Apart from the financial statement, the financial plan should also consist of the sources of financing and an exit strategy.
Funding:
There are a few ways to gain funding, namely equity and non-equity funding. Equity funding is the giving away of company shares in exchange for money. Non-equity funding on the other hand, has three main methods.
The first method is bootstrapping. Bootstrapping is to use minimal or only existing resources to operate the start-up. It can be done by using the money of the owner, or simply by doing a lot with little.
The second method is grants. Grants are money given by the government or organisations. The advantage of taking grants is that there is neither debt attached or equity lost through taking grants.
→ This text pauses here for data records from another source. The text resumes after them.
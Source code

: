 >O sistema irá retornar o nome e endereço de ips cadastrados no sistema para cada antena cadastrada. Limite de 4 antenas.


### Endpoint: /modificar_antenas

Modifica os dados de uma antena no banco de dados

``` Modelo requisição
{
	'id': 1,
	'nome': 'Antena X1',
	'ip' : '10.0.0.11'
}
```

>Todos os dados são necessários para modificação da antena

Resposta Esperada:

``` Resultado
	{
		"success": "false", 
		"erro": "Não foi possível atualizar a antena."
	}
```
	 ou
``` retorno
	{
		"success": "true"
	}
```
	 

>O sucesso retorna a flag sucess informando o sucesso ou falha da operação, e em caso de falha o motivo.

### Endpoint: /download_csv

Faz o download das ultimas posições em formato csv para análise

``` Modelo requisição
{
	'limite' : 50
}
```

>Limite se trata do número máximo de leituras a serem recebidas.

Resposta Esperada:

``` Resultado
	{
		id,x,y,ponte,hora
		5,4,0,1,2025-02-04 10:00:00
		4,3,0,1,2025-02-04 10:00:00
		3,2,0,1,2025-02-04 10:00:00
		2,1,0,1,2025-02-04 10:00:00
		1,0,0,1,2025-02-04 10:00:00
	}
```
The third method is debt financing. It can be through credit, long-term loans, or loans from friends and family. This method will incur debt but they will not be equity involved.
Reflection:
This lesson has exposed me to the more financial side of setting up a business, which is easy to know but harder to understand as many of the finer points need a deeper knowledge of economics etc. It is indeed very complex to create a start-up and there is much knowledge needed to know how to run a business. I now look at entrepreneurs with a different view. I am also interested in different business models and the advantages of the different concepts in relation to operation as well as costs.
Personal Development;
Over the weekend I will research on the different business concepts in order to understand more deeply the relationship between the business concepts and the running of the business. I will try to find out more about the similarities between successful start-ups and the cause of the failure of start-ups so as to understand how to better create a start-up.